● What to do: Of the lines below, report only those that contain "size".
-------- Data listing
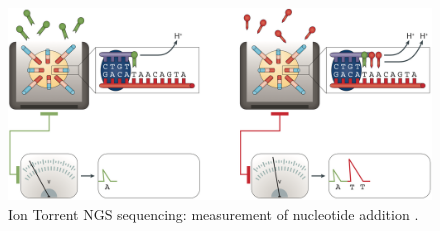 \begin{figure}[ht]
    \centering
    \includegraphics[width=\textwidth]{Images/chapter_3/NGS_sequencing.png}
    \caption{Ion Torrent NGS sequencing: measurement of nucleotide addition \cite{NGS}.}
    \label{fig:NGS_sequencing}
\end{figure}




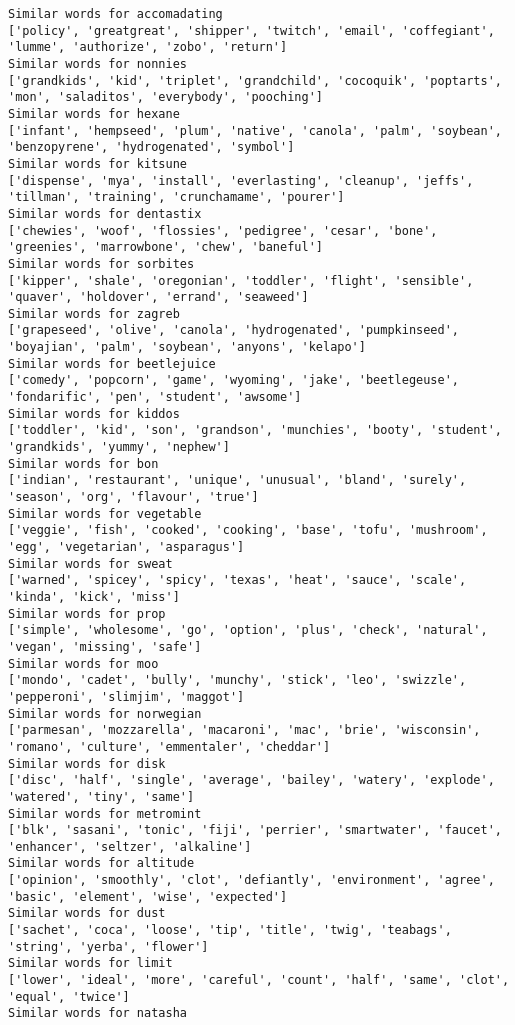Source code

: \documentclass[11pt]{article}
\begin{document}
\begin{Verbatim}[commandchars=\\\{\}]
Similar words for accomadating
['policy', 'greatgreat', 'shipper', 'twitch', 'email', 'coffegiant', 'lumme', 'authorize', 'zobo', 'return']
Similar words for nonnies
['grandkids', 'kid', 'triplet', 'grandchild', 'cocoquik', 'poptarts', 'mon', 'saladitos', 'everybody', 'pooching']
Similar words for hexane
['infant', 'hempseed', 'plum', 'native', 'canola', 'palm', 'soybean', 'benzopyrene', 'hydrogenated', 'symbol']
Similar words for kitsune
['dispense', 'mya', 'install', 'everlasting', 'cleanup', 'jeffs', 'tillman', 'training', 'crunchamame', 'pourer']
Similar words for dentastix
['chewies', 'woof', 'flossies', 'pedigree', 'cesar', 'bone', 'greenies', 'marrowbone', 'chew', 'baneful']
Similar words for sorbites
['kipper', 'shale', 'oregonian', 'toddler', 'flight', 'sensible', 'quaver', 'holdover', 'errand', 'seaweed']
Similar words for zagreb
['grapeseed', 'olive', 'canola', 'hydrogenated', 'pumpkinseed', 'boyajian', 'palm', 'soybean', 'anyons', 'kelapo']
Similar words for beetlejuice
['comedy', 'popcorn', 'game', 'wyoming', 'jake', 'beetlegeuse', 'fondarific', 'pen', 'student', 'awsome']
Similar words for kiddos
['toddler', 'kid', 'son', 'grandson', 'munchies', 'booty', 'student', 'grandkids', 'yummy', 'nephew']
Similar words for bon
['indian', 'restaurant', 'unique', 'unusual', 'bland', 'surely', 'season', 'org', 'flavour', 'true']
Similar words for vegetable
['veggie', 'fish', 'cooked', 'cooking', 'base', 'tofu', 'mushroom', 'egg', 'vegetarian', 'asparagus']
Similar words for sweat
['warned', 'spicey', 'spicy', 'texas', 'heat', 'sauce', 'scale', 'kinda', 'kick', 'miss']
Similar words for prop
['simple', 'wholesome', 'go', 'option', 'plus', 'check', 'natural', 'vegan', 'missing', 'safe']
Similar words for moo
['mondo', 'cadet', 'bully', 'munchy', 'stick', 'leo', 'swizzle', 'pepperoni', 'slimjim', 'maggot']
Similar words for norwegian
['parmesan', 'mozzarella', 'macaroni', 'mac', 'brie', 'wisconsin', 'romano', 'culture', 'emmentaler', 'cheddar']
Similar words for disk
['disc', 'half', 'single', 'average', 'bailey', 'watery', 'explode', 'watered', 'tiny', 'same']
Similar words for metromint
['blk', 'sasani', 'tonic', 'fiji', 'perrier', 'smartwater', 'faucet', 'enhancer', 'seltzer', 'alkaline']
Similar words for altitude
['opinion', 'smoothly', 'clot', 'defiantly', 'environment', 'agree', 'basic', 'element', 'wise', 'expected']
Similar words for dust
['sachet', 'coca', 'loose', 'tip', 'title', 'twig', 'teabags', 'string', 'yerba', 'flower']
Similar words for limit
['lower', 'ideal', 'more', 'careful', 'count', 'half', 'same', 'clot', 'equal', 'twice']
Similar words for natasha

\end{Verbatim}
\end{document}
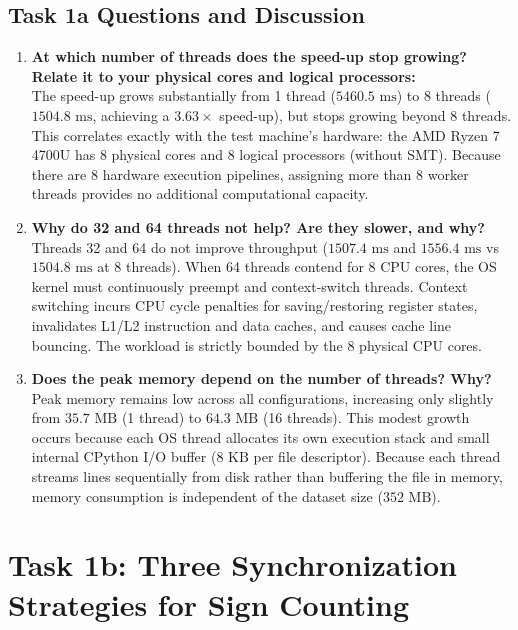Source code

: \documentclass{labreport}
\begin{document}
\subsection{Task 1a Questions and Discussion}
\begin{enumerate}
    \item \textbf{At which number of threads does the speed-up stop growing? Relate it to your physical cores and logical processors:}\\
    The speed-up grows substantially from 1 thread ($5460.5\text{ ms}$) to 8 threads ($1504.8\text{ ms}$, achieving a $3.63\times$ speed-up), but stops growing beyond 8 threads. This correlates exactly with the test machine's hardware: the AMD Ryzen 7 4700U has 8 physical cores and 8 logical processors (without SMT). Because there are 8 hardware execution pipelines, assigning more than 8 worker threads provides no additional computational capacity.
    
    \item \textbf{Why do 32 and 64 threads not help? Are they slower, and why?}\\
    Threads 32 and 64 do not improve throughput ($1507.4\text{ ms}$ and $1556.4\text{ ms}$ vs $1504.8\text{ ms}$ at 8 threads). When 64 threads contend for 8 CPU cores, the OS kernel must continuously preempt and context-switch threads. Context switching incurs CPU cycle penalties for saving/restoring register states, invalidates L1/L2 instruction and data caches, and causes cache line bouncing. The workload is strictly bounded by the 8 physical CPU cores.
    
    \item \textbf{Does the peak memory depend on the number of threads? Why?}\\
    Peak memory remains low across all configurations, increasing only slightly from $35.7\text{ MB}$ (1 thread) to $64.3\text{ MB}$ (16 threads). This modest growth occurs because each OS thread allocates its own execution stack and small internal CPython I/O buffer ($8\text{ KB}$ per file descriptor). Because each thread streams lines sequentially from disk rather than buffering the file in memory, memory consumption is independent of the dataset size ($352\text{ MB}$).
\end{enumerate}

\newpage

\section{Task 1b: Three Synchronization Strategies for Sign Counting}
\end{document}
----------------
-------- Data listing
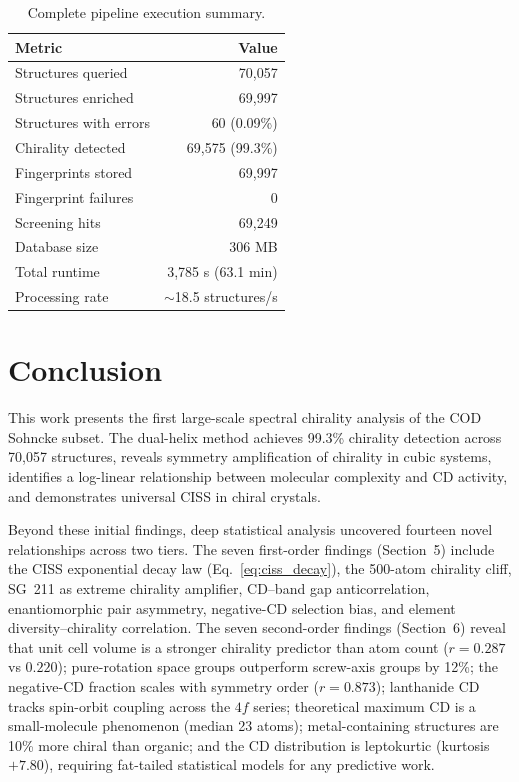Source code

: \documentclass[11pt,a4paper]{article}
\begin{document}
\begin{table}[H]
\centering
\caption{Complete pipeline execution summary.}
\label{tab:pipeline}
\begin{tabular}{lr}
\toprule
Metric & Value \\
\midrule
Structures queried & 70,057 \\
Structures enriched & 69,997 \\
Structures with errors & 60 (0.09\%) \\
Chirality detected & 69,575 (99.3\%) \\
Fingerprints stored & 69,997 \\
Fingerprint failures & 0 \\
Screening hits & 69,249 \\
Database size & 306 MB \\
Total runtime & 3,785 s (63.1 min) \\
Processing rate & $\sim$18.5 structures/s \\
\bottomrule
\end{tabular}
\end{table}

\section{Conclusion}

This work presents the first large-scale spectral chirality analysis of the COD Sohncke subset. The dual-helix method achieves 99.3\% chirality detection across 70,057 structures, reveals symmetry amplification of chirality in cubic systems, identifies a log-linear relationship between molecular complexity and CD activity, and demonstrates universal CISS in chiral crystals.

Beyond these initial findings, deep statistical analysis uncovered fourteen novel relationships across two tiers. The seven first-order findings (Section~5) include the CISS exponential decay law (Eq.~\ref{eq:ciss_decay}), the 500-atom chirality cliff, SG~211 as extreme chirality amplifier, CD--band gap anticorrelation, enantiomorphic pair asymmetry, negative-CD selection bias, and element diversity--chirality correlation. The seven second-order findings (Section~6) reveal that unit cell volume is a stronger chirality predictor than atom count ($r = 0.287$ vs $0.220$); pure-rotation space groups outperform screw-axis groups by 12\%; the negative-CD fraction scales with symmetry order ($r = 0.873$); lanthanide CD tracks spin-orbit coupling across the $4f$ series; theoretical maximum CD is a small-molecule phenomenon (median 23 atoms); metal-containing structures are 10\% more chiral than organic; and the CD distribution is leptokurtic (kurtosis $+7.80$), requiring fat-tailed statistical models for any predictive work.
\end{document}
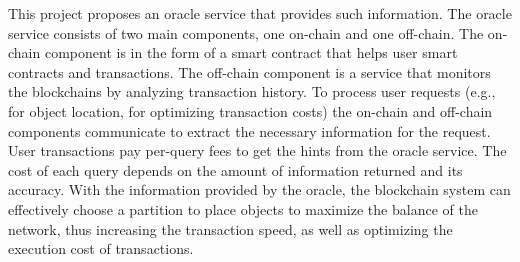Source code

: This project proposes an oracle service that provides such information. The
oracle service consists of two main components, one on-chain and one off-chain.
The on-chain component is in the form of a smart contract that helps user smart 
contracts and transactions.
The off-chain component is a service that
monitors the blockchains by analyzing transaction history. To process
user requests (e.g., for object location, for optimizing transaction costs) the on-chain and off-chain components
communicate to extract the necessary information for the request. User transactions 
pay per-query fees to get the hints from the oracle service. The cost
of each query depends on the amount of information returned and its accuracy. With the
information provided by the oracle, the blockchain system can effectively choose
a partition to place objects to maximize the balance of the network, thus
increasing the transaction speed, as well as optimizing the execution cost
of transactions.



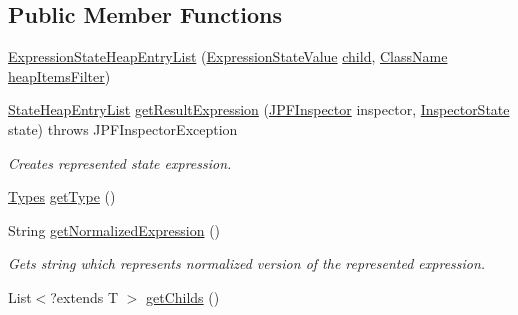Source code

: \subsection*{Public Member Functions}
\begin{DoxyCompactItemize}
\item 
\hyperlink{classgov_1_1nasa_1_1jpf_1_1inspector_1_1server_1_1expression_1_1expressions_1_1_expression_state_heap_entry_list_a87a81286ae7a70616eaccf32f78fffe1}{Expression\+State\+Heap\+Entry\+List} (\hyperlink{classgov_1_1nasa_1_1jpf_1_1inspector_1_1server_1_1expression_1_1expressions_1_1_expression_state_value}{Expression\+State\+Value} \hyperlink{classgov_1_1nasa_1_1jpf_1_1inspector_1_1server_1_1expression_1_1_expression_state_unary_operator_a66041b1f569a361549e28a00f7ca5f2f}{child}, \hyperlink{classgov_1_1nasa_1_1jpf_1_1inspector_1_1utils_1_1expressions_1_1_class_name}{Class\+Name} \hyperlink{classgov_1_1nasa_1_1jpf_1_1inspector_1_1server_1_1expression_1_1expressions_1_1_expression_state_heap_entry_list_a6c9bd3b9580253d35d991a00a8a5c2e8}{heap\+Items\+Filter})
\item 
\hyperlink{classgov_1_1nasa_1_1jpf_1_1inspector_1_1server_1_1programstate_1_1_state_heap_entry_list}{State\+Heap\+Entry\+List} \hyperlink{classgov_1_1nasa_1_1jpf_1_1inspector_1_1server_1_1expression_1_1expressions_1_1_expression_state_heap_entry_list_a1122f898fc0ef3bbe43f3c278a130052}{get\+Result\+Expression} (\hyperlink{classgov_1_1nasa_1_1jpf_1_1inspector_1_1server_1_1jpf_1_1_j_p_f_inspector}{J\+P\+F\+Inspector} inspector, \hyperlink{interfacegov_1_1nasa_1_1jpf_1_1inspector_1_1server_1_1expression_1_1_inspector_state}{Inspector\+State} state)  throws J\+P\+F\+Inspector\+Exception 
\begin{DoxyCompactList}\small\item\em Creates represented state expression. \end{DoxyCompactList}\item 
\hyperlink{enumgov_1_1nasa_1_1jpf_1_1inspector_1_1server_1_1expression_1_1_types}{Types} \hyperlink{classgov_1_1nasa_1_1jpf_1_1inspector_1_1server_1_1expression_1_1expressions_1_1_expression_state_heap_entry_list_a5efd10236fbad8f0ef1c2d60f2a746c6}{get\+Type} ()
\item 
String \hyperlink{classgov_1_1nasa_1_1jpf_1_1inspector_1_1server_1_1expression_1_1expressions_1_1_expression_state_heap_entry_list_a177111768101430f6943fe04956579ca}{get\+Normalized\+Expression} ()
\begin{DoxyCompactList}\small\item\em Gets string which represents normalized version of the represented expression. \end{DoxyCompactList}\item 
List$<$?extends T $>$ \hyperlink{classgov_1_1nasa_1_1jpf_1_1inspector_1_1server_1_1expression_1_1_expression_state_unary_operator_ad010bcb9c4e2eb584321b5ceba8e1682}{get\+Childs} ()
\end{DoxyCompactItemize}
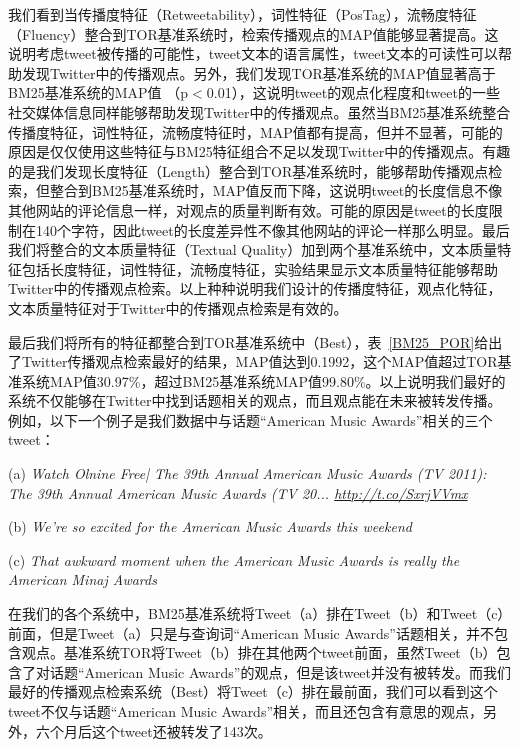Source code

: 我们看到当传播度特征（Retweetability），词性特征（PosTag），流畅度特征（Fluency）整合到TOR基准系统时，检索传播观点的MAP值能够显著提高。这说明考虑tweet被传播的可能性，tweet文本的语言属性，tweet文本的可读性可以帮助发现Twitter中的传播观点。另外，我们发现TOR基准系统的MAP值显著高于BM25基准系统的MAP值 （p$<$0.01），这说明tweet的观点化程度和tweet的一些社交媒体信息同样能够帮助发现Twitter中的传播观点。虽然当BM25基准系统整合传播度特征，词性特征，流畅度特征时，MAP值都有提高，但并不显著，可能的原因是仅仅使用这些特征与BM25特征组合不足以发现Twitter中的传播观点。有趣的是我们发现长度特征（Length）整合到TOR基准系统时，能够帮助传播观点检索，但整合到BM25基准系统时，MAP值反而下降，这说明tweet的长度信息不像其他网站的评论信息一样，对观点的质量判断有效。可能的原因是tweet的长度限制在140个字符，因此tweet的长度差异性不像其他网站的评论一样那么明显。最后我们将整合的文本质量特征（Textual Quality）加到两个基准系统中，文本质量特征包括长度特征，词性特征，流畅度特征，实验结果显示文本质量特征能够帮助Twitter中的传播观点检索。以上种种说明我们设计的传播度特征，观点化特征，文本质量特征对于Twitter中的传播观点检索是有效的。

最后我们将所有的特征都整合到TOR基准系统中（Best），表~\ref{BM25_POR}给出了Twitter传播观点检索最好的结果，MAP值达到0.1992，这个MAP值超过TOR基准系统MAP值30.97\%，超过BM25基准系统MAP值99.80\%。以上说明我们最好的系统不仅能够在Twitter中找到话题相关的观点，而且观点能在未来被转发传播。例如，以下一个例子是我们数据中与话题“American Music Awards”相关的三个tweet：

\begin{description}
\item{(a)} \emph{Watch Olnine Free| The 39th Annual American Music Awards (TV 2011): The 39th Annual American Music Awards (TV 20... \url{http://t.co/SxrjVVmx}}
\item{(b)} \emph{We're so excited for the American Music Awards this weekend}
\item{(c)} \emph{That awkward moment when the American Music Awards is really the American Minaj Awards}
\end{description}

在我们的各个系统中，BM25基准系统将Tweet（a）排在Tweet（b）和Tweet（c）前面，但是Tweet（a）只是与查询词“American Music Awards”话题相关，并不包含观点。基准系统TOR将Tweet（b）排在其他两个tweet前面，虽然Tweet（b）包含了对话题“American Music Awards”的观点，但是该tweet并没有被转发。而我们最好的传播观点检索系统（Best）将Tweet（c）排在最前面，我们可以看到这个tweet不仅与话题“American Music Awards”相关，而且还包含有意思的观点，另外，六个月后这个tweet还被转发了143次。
----------------
● Result of the exercise:
    Peak memory remains low across all configurations, increasing only slightly from $35.7\text{ MB}$ (1 thread) to $64.3\text{ MB}$ (16 threads). This modest growth occurs because each OS thread allocates its own execution stack and small internal CPython I/O buffer ($8\text{ KB}$ per file descriptor). Because each thread streams lines sequentially from disk rather than buffering the file in memory, memory consumption is independent of the dataset size ($352\text{ MB}$).
Database size & 306 MB \\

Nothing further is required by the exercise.